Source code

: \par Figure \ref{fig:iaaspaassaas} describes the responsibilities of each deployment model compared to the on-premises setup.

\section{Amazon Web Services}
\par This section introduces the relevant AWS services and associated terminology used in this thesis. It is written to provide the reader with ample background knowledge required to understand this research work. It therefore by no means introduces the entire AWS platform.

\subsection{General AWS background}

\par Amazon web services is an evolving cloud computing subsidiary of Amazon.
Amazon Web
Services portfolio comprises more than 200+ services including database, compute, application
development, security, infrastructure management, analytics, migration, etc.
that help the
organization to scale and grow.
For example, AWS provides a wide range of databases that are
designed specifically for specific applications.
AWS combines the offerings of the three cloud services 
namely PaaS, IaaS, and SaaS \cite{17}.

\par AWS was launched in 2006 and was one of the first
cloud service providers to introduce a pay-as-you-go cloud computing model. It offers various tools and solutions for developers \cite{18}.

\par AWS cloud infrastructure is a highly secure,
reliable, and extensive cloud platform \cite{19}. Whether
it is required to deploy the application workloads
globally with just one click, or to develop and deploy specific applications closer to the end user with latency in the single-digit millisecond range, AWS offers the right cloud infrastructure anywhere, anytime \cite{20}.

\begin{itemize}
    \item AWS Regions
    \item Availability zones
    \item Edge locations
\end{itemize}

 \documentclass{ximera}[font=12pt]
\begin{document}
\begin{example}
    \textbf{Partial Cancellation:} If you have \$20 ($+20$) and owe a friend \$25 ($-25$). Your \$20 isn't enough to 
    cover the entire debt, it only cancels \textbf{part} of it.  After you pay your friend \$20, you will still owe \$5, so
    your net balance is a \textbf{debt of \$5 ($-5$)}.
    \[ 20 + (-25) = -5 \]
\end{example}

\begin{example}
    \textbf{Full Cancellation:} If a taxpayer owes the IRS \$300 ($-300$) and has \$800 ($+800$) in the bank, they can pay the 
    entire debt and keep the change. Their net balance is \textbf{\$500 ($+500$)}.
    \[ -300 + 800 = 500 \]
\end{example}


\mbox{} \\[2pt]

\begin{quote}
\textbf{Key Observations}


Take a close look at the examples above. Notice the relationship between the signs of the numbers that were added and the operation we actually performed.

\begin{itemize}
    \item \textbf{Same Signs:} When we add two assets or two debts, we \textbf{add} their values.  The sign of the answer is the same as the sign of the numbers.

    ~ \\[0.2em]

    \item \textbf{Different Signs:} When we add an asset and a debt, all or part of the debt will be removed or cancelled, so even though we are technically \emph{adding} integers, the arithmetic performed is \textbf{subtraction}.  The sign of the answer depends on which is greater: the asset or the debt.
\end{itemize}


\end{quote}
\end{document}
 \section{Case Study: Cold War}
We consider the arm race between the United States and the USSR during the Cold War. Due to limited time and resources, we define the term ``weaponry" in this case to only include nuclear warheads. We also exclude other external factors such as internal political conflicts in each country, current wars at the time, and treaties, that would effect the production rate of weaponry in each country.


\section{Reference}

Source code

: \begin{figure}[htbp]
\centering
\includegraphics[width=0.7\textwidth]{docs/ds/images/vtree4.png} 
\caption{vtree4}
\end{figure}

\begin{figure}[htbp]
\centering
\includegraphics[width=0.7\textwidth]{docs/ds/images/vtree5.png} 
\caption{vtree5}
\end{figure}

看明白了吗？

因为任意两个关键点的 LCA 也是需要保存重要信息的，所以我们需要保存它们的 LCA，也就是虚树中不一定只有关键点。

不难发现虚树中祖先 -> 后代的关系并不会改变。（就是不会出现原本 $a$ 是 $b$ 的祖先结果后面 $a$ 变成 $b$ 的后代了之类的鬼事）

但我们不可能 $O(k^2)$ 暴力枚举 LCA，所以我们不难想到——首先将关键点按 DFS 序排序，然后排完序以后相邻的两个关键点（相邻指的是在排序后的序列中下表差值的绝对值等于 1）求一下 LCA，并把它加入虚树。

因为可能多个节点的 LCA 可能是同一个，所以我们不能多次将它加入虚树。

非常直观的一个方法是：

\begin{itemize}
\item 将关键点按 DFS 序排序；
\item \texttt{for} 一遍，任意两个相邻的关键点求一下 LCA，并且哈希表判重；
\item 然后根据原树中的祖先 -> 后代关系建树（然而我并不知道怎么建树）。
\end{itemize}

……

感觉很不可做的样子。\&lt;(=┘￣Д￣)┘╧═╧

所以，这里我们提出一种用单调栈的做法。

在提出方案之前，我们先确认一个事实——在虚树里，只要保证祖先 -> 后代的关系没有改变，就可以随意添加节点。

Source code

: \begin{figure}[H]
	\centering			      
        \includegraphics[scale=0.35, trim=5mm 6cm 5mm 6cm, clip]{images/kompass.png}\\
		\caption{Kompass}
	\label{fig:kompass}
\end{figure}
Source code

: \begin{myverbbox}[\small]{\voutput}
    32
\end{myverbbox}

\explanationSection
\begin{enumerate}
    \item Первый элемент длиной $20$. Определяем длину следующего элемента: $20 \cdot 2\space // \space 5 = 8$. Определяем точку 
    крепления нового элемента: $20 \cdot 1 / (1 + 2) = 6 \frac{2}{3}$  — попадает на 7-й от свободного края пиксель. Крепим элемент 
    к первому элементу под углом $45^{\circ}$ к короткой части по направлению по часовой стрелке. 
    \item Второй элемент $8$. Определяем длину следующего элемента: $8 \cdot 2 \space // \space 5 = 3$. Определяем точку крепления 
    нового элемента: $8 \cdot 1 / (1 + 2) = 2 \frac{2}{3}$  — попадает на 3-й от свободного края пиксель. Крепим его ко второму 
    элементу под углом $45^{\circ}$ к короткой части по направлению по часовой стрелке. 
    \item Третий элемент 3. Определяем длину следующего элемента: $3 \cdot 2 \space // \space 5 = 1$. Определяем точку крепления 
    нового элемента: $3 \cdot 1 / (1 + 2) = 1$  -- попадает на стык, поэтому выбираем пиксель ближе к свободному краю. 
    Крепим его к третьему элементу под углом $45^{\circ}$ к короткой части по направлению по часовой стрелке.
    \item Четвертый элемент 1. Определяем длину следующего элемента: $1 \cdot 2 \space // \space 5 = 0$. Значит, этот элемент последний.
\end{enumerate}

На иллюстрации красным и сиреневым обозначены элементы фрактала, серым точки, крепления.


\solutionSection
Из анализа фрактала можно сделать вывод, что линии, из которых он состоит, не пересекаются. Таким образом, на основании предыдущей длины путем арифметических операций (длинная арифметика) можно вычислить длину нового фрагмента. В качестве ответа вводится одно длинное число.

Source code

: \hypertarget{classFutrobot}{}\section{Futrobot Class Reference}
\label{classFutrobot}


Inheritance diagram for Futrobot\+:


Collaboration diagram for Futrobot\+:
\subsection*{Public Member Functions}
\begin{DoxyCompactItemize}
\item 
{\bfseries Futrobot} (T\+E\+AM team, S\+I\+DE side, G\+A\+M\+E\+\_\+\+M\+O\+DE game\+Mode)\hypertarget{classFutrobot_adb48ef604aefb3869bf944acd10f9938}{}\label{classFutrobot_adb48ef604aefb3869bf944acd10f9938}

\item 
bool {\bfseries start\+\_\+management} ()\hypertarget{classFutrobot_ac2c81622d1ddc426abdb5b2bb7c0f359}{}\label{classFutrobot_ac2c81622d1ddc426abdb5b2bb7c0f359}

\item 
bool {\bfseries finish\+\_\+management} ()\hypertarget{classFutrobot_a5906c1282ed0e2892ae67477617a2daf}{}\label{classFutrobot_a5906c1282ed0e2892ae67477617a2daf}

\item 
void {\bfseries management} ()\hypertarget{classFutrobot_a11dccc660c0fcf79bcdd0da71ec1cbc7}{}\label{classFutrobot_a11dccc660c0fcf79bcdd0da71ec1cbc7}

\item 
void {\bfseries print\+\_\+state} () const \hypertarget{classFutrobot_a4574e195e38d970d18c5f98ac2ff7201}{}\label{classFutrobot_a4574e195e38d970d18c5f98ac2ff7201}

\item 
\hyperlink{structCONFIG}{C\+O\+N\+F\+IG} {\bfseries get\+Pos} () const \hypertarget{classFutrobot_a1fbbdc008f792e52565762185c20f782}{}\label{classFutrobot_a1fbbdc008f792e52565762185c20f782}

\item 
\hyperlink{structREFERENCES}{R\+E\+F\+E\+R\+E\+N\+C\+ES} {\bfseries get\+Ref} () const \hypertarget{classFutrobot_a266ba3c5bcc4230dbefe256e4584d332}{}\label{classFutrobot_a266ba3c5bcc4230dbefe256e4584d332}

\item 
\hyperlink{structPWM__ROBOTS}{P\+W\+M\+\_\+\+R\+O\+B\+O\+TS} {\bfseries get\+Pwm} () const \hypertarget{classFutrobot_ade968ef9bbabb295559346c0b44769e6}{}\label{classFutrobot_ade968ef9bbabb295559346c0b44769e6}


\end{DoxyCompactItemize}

YOUR INSTRUCTIONS =
Pull out all lines from the entries above in which the word "scale" appears.

EXERCISE SOLUTION =
organization to scale and grow.
        \includegraphics[scale=0.35, trim=5mm 6cm 5mm 6cm, clip]{images/kompass.png}\\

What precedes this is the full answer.